■ **Source records**:
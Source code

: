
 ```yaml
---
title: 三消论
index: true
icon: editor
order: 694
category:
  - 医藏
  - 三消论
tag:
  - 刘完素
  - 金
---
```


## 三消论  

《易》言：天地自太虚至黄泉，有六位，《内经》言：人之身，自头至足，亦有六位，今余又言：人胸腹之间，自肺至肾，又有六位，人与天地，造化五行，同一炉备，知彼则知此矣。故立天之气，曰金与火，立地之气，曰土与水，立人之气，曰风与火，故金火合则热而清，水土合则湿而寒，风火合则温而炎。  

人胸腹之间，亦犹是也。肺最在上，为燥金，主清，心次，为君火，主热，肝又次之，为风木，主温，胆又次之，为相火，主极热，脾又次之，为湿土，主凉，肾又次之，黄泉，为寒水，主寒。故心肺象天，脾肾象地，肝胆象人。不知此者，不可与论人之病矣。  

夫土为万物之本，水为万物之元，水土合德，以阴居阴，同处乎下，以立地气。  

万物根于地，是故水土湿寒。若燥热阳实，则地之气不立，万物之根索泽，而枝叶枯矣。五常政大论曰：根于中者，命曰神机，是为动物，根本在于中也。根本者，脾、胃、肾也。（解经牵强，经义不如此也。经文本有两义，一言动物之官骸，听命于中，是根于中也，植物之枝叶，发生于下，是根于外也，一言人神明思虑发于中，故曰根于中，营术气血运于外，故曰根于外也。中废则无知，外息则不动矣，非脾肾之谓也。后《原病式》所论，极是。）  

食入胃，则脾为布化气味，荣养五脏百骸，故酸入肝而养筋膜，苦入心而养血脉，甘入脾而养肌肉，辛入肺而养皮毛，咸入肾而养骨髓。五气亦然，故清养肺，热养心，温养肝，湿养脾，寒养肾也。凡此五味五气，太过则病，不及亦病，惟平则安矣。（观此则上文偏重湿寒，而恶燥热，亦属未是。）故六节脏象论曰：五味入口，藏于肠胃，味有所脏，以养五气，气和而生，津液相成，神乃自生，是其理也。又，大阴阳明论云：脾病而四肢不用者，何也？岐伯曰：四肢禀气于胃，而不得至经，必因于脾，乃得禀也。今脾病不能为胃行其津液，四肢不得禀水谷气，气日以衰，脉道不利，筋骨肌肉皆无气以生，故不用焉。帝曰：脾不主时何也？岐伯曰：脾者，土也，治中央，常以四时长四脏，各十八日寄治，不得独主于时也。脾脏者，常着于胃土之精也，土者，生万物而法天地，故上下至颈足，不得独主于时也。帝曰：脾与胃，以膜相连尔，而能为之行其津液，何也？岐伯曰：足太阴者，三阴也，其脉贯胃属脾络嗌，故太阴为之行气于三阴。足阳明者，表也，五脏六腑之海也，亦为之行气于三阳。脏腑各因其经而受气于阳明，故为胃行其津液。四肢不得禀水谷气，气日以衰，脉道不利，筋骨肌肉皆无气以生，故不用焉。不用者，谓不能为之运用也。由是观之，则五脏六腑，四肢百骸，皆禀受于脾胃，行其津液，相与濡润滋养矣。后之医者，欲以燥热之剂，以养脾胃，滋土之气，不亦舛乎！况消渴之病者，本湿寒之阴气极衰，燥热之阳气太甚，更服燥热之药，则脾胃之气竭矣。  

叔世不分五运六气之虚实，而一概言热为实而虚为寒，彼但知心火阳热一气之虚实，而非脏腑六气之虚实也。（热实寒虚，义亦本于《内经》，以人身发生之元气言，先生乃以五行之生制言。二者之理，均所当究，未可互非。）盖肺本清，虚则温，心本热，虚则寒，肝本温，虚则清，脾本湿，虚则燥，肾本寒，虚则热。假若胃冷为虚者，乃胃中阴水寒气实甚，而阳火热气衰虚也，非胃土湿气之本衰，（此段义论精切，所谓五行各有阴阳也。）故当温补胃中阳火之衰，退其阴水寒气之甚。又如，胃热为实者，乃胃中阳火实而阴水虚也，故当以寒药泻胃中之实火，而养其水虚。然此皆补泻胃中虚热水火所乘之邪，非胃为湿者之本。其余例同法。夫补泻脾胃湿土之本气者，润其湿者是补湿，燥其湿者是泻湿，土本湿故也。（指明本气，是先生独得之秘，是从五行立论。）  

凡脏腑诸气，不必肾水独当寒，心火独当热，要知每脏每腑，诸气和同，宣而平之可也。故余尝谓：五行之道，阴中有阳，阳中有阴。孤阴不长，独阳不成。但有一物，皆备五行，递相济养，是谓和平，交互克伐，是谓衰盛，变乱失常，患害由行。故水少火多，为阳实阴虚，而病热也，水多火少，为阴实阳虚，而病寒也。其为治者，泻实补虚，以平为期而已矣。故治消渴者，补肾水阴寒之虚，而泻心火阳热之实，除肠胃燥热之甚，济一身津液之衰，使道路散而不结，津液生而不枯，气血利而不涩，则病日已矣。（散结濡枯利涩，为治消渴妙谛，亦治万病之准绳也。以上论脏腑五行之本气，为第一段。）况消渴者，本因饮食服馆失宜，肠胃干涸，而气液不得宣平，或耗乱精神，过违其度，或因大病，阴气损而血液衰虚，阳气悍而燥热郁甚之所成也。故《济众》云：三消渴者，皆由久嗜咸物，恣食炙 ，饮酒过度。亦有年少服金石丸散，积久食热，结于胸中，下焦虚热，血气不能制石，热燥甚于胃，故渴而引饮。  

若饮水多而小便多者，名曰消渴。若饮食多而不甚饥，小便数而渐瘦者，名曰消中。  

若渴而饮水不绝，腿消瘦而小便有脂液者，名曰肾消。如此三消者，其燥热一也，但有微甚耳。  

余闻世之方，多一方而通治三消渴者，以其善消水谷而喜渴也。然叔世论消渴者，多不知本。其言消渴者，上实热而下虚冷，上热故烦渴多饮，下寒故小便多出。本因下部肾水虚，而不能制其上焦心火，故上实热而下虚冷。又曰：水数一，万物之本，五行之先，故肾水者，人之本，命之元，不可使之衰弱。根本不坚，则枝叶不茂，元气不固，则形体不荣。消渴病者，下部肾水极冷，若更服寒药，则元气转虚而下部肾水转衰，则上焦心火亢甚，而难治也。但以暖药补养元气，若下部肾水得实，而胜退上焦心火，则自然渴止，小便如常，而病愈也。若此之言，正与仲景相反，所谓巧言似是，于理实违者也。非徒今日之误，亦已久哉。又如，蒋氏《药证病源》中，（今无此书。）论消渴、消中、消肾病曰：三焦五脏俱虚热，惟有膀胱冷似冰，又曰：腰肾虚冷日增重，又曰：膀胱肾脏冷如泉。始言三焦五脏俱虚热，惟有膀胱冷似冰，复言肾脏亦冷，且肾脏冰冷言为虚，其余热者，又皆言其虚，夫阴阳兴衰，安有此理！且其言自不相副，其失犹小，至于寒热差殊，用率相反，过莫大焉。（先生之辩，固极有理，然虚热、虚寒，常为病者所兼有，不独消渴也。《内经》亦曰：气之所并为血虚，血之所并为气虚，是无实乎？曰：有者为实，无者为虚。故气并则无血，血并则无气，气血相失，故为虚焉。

■ **Prompt**: Read through the material above, and whenever a line contains "人胸腹之间", copy it.

■ **Answer for the task**:
《易》言：天地自太虚至黄泉，有六位，《内经》言：人之身，自头至足，亦有六位，今余又言：人胸腹之间，自肺至肾，又有六位，人与天地，造化五行，同一炉备，知彼则知此矣。故立天之气，曰金与火，立地之气，曰土与水，立人之气，曰风与火，故金火合则热而清，水土合则湿而寒，风火合则温而炎。  
人胸腹之间，亦犹是也。肺最在上，为燥金，主清，心次，为君火，主热，肝又次之，为风木，主温，胆又次之，为相火，主极热，脾又次之，为湿土，主凉，肾又次之，黄泉，为寒水，主寒。故心肺象天，脾肾象地，肝胆象人。不知此者，不可与论人之病矣。  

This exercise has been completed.